— Saved entries —
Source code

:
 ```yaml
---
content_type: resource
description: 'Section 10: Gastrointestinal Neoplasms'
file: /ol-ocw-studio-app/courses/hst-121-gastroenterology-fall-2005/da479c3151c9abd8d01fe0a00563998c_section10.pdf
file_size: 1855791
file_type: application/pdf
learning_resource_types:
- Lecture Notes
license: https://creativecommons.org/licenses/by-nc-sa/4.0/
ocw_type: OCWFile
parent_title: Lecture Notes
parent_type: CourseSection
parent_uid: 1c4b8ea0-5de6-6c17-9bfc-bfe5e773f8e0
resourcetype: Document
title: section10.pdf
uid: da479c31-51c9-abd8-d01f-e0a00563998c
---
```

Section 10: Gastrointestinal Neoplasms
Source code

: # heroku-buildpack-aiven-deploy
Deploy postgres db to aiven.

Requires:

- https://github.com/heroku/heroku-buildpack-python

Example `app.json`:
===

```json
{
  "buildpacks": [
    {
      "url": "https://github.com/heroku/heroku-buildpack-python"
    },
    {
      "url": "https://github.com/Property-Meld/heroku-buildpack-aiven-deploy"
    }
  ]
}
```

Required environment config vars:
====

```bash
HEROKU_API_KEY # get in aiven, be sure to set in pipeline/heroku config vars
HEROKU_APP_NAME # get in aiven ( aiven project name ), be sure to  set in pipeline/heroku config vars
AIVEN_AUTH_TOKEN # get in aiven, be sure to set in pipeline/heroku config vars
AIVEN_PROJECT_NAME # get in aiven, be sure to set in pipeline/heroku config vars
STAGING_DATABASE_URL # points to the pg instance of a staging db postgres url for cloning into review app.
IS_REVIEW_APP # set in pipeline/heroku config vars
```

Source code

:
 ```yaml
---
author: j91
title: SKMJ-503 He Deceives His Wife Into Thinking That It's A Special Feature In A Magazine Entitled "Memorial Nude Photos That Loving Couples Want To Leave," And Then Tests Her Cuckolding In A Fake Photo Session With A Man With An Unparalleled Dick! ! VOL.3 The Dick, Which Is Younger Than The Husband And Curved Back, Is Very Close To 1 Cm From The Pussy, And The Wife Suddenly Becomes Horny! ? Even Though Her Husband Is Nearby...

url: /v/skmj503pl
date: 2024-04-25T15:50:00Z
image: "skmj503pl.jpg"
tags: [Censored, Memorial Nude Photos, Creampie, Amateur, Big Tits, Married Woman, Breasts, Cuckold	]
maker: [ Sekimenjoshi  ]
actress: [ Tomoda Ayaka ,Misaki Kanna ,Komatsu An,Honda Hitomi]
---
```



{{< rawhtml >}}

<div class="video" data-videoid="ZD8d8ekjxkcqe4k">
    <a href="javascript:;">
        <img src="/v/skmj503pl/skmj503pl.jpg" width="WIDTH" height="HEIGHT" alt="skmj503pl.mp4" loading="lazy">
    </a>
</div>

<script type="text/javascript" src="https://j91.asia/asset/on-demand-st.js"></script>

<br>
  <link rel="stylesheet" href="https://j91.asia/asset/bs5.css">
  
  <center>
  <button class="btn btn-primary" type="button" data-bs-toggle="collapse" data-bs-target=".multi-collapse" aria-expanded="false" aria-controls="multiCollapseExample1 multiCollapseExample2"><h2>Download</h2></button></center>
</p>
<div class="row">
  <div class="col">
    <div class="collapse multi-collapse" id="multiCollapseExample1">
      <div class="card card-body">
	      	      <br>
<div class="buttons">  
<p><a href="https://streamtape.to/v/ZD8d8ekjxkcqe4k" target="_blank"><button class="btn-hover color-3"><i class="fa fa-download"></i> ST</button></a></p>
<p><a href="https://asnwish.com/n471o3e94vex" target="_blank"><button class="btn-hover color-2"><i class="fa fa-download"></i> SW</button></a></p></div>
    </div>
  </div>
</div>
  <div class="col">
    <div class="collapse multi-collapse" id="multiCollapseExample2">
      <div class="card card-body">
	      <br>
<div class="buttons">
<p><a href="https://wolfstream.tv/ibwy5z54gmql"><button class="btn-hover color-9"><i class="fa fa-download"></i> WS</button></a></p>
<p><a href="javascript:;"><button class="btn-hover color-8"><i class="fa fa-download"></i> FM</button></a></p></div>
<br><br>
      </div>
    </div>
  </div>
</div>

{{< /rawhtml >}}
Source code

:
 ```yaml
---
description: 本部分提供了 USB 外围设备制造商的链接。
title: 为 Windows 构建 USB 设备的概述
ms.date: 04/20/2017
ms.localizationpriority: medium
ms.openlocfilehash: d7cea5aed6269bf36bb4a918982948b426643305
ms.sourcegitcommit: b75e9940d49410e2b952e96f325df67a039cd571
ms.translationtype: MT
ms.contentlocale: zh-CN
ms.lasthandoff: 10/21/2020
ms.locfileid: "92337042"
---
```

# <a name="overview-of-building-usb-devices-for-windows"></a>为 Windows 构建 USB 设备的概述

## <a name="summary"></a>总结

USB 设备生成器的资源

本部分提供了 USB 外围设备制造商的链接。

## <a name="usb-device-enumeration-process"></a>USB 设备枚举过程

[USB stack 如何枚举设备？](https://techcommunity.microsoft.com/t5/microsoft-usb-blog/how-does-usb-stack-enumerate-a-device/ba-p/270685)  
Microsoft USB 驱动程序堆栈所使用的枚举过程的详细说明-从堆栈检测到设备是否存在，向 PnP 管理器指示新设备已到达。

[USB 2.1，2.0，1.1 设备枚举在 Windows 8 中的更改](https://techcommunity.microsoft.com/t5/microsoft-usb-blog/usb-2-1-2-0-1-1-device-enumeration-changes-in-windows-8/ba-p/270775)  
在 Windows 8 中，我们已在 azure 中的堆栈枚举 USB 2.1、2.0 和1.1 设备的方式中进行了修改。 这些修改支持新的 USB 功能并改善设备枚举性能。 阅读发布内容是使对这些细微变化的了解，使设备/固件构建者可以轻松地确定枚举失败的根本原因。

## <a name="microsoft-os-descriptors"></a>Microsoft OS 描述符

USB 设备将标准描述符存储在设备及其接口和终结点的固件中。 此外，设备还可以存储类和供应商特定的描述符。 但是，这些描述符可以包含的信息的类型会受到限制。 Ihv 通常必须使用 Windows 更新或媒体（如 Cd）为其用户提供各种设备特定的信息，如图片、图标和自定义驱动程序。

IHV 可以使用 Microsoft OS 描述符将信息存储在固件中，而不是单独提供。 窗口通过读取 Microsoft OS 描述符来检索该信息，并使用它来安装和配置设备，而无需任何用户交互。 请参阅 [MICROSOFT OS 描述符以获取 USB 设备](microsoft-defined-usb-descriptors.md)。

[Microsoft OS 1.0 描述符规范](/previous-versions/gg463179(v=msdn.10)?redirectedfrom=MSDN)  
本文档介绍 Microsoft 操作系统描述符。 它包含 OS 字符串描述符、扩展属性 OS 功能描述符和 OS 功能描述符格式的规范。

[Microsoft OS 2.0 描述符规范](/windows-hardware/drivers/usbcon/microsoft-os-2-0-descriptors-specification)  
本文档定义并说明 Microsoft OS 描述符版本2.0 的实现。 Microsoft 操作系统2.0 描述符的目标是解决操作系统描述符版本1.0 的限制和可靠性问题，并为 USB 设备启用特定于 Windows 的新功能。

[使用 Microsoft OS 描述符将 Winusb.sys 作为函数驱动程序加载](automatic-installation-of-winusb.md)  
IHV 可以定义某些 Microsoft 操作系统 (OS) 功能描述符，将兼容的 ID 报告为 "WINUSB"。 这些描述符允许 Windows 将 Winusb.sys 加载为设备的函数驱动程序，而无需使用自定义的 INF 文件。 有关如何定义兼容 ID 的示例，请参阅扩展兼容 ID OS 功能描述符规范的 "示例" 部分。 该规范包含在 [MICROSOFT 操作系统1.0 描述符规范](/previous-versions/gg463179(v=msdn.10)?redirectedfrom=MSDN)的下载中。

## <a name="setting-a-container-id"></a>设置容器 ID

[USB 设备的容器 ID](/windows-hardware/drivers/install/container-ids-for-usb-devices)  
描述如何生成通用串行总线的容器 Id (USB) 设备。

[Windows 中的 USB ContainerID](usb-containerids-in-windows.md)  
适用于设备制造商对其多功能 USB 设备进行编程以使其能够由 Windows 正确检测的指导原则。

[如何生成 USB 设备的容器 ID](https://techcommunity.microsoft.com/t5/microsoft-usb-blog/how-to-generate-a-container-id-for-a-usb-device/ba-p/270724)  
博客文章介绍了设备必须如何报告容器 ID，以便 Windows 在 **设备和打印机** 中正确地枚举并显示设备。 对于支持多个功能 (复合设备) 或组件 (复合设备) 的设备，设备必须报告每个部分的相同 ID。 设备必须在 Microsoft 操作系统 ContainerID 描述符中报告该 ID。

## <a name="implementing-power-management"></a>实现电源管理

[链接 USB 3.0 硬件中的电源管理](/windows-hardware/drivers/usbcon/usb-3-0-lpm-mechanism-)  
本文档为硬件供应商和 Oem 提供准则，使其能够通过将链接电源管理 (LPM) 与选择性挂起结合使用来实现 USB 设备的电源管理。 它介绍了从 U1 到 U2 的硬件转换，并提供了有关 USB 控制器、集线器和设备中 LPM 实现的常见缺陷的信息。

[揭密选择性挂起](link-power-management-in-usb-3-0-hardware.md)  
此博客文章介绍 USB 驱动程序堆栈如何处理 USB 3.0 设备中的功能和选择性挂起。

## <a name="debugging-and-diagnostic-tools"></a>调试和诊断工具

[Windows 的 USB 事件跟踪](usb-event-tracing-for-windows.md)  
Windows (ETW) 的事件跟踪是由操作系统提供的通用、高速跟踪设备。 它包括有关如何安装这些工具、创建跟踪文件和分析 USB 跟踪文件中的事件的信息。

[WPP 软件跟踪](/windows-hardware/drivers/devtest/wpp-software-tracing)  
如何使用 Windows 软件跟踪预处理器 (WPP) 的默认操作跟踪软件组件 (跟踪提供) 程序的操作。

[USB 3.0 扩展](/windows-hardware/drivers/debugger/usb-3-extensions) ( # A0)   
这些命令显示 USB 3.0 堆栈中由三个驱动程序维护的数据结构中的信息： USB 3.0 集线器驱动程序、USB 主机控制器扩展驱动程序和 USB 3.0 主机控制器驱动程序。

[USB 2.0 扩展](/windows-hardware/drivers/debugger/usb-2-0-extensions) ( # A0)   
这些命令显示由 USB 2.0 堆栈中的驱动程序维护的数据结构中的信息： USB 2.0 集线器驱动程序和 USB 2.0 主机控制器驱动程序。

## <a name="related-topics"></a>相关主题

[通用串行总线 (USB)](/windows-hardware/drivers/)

— WHAT TO PRODUCE —
Look through the entries above, and wherever a line holds the string "pipeline", copy it.

— WRITTEN RESPONSE —
HEROKU_API_KEY # get in aiven, be sure to set in pipeline/heroku config vars
HEROKU_APP_NAME # get in aiven ( aiven project name ), be sure to  set in pipeline/heroku config vars
AIVEN_AUTH_TOKEN # get in aiven, be sure to set in pipeline/heroku config vars
AIVEN_PROJECT_NAME # get in aiven, be sure to set in pipeline/heroku config vars
IS_REVIEW_APP # set in pipeline/heroku config vars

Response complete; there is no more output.